### Dataset extract

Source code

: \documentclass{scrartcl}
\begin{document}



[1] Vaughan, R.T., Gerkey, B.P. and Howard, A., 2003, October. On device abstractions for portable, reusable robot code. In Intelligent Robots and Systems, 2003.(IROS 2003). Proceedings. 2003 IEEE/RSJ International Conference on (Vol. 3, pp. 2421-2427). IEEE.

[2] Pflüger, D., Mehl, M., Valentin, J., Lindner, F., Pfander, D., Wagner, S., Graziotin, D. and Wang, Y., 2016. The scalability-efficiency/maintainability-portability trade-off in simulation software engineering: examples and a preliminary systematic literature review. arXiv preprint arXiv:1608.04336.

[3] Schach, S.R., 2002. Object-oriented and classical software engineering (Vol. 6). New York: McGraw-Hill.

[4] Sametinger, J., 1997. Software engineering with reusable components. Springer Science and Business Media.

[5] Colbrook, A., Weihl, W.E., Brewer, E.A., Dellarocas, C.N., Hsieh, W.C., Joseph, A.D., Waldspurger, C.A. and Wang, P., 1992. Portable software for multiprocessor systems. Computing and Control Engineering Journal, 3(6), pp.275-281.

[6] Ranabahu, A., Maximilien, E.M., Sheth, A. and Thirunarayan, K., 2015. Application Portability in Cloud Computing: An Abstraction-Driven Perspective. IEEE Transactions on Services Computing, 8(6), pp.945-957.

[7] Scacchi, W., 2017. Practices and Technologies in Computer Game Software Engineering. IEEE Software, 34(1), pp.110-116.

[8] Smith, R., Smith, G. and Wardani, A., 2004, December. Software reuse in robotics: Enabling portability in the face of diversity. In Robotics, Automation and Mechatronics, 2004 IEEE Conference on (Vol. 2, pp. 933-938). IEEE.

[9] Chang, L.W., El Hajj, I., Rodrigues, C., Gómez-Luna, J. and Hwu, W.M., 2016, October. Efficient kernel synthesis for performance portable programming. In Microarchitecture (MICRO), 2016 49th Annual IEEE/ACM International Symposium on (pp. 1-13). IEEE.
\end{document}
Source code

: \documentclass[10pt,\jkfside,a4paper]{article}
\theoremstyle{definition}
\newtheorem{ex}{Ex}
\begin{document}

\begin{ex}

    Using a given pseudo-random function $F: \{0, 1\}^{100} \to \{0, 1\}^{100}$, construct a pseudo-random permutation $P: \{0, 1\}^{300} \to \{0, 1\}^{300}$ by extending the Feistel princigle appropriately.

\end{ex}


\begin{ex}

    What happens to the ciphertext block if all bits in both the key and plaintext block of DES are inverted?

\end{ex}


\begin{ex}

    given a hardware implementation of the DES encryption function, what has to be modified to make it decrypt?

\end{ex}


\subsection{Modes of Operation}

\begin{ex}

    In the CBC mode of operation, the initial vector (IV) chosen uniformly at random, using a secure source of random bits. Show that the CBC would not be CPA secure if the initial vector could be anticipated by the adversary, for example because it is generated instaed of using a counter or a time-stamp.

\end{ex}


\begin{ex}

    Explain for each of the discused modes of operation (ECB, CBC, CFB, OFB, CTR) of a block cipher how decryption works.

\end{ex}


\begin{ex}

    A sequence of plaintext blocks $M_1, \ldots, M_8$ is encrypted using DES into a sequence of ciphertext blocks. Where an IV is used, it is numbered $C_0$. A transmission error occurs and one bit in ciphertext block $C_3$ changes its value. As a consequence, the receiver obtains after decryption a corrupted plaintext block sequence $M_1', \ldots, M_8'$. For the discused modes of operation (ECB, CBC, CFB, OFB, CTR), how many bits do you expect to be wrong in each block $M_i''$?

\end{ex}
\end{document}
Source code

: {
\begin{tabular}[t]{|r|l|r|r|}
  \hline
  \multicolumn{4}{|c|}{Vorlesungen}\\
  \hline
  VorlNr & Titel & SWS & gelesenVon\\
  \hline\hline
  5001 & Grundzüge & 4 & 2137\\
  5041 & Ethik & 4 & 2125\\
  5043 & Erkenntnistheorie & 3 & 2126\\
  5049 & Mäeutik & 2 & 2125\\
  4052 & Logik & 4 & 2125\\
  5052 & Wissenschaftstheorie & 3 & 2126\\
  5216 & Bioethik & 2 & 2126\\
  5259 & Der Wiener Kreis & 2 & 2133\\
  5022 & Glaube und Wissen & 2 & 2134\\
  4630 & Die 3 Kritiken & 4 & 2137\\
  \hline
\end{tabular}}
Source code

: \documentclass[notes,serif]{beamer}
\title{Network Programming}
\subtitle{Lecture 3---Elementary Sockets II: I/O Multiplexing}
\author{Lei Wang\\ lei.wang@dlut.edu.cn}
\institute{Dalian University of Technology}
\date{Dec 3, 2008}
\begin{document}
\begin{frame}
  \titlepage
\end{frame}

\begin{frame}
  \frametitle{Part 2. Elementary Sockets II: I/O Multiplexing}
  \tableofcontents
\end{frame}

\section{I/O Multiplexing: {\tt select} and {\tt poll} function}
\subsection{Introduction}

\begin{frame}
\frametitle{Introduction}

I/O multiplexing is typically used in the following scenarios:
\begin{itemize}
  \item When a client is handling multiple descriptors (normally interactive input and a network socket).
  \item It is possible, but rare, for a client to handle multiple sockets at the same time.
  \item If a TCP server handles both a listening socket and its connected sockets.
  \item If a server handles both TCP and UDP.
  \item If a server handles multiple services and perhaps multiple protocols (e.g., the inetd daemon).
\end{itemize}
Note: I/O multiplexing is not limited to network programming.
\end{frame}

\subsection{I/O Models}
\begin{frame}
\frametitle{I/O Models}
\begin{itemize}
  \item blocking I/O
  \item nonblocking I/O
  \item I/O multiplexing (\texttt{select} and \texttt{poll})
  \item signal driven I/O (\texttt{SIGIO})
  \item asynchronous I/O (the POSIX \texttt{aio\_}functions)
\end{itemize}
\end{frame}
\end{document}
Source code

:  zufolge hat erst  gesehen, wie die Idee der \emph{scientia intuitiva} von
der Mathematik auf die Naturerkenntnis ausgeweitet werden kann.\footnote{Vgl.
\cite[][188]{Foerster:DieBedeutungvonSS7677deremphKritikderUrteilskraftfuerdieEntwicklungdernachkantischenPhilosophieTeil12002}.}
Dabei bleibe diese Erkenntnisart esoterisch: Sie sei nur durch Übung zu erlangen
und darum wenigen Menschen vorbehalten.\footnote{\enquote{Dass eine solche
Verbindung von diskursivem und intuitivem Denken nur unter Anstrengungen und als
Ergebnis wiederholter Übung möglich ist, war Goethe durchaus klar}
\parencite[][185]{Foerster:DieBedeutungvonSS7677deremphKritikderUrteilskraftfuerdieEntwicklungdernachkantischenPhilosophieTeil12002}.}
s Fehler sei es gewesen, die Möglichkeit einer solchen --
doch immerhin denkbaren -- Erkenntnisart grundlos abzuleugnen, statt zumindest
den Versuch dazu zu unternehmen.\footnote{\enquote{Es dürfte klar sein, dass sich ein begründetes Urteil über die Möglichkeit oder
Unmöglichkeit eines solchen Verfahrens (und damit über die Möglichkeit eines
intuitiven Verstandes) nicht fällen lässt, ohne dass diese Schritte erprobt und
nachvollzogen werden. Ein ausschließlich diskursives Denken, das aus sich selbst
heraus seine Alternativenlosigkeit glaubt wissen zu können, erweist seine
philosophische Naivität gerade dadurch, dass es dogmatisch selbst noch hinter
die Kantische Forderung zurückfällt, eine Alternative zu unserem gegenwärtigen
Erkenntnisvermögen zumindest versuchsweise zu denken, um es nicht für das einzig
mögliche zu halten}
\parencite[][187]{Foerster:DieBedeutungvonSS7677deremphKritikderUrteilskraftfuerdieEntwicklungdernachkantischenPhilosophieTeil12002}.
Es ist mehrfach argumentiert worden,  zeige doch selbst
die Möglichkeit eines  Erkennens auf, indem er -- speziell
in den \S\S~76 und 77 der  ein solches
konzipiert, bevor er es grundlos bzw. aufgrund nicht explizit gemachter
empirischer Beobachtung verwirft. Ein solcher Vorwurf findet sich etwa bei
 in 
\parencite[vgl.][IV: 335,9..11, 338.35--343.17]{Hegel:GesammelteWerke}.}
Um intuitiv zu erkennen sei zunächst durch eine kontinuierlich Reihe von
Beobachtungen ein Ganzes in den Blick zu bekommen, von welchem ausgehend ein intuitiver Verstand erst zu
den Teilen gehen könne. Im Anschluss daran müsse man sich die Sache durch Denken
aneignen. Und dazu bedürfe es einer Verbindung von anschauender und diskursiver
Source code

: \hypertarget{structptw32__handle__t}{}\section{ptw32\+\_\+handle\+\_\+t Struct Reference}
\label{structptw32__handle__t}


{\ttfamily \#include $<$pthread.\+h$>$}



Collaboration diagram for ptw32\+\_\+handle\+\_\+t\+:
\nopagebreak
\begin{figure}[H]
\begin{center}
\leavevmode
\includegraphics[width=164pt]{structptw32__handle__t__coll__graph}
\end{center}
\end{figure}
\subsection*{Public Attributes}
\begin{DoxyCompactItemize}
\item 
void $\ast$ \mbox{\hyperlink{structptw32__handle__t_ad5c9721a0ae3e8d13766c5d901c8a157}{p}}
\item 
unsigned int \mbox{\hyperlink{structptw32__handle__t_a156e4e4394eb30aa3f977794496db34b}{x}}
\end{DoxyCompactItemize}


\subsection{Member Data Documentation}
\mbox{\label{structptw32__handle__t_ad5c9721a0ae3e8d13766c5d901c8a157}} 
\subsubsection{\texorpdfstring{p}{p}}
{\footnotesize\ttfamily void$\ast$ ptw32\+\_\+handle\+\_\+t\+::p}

######

Collect every line with the string "sich" from the records, and copy each.

▶ **Result**:
den Versuch dazu zu unternehmen.\footnote{\enquote{Es dürfte klar sein, dass sich ein begründetes Urteil über die Möglichkeit oder
nachvollzogen werden. Ein ausschließlich diskursives Denken, das aus sich selbst
empirischer Beobachtung verwirft. Ein solcher Vorwurf findet sich etwa bei
den Teilen gehen könne. Im Anschluss daran müsse man sich die Sache durch Denken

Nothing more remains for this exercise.